I’d believed gender and sexuality were socially constructed and that I was the mistress of my own destiny and desire. Through the lens of experience, this was self-evident. I’d built my whole house on the foundation of “gender trouble” (the title of Judith Butler’s book), and then stood by, helpless, as it burned to the ground. But the Bible was getting under my skin. Hours each day I poured over this text, arguing at first, then contemplating, and eventually surrendering. Three principles became insurmountable on my own terms: the trinitarian God’s goodness, the trinitarian God’s holiness, and the authority of Scripture. And then, Romans 1 nailed me to the cross: “claiming to be wise, they became fools, and exchanged the glory of the immortal God for images resembling mortal man. . . . Therefore God gave them up in the lusts of their hearts . . . because they exchanged the truth about God for a lie. . . . For this reason God gave them up to dishonorable passions” (Rom. 1:22-26).

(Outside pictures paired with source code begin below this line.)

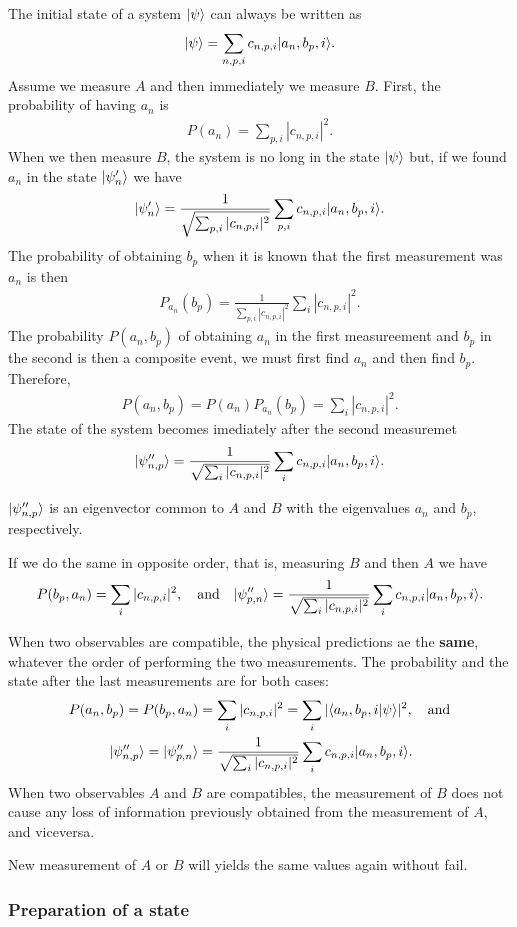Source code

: The initial state of a system $|\psi\rangle$ can always be written as
\begin{align*}
    |\psi\rangle=\sum_{n,p,i}c_{n,p,i}|a_n,b_p,i\rangle.
\end{align*}
Assume we measure $A$ and then immediately we measure $B$. First, the probability of having $a_n$ is 
\begin{align}
    P(a_n)=\sum_{p,i}|c_{n,p,i}|^2.
\end{align}
When we then measure $B$, the system is no long in the state $|\psi\rangle$ but, if we found $a_n$ in the state $|\psi'_n\rangle$ we have 
\begin{align*}
    |\psi_n'\rangle=\frac{1}{\sqrt{\sum_{p,i}|c_{n,p,i}|^2}}\sum_{p,i}c_{n,p,i}|a_n,b_p,i\rangle.
\end{align*}
The probability of obtaining $b_p$ when it is known that the first measurement was $a_n$ is then
\begin{align}
    P_{a_n}(b_p)=\frac{1}{\sum_{p,i}|c_{n,p,i}|^2}\sum_i|c_{n,p,i}|^2.
\end{align}
The probability $P(a_n,b_p)$ of obtaining $a_n$ in the first measureement and $b_p$ in the second is then a composite event, we must first find $a_n$ and then find $b_p$.
Therefore,
\begin{align}
    P(a_n,b_p)=P(a_n)P_{a_n}(b_p)=\sum_i|c_{n,p,i}|^2.
\end{align}
The state of the system becomes imediately after the second measuremet 
\begin{align}
    |\psi''_{n,p}\rangle=\frac{1}{\sqrt{\sum_{i}|c_{n,p,i}|^2}}\sum_ic_{n,p,i}|a_n,b_p,i\rangle.
\end{align}
\begin{emphasizer}
    $|\psi''_{n,p}\rangle$ is an eigenvector common to $A$ and $B$ with the eigenvalues $a_n$ and $b_p$, respectively.
\end{emphasizer}
If we do the same in opposite order, that is, measuring $B$ and then $A$ we have 
\begin{align}
    P(b_p,a_n)=\sum_i|c_{n,p,i}|^2,\quad\text{and}\quad|\psi''_{p,n}\rangle=\frac{1}{\sqrt{\sum_i|c_{n,p,i}|^2}}\sum_ic_{n,p,i}|a_n,b_p,i\rangle.
\end{align}

\begin{emphasizer}
    When two observables are compatible, the physical predictions ae the \textbf{same}, whatever the order of performing the two measurements.
    The probability and the state after the last measurements are for both cases:
    \begin{align}
        P(a_n,b_p)=P(b_p,a_n)&=\sum_i|c_{n,p,i}|^2=\sum_i|\langle a_n,b_p,i|\psi\rangle|^2,\quad\text{and}\\
        |\psi''_{n,p}\rangle=|\psi''_{p,n}\rangle&=\frac{1}{\sqrt{\sum_i|c_{n,p,i}|^2}}\sum_ic_{n,p,i}|a_n,b_p,i\rangle.
    \end{align}
    When two observables $A$ and $B$ are compatibles, the measurement of $B$ does not cause any loss of information previously obtained from the measurement 
    of $A$, and viceversa.
\end{emphasizer}
New measurement of $A$ or $B$ will yields the same values again without fail.

\subsubsection{Preparation of a state}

Homosexuality, then, is not the unpardonable sin, I noticed. It is not the worst of all sins, not for God. It’s listed here in the middle of the passage, as one of many parts of this journey that departs from recognizing God as our author. Homosexuality isn’t causal, it’s consequential. From God’s point of view, homosexuality is an identity-rooted ethical outworking of a worldview transgression inherited by all through original sin. It’s so original to the identity of she who bears it that it feels like it precedes you; and as a vestige of original sin, it does. We are born this way. But the bottom line hit me between the eyes: homosexuality, whether it feels natural or not, is a sin. God’s challenge was clear: do I accept his verdict of my sin at the cross of Christ, or do I argue with him? Do I repent, even of a sin that doesn’t feel like a sin but normal, not-bothering-another-soul kind of life, or do I take up Satan’s question to Eve (“Did God really say?”) and hurl it back in the face of God?
I had taught, studied, read, and lived a different notion of homosexuality, and for the first time in my life, I wondered if I was wrong.
Three Unbiblical Points
As I write and speak today, 14 years have elapsed since my queer activist days. I’m a new creature in Christ, and my testimony is still like iodine on starch. I’m sensitive to three unbiblical points of view Christian communities harbor when they address the issue of Christianity and homosexuality. Everywhere I go, I confront all three.
1. The Freudian position. This position states same-sex attraction is a morally neutral and fixed part of the personal makeup and identity of some, that some are “gay Christians” and others are not. It’s true that temptation isn’t sin (though what you do with it may be); but that doesn’t give us biblical license to create an identity out of a temptation pattern. To do so is a recipe for disaster. This position comes directly from Sigmund Freud, who effectually replaced the soul with sexual identity as the singular defining characteristic of humanity. God wants our whole identities, not partitioned ones.
2. The revisionist heresy. This position declares that the Bible’s witness against homosexuality, replete throughout the Old and New Testaments, results from misreadings, mistranslations, and misapplications, and that Scripture doesn’t prohibit monogamous homosexual sexual relations, thereby embracing antinomianism and affirming gay marriage.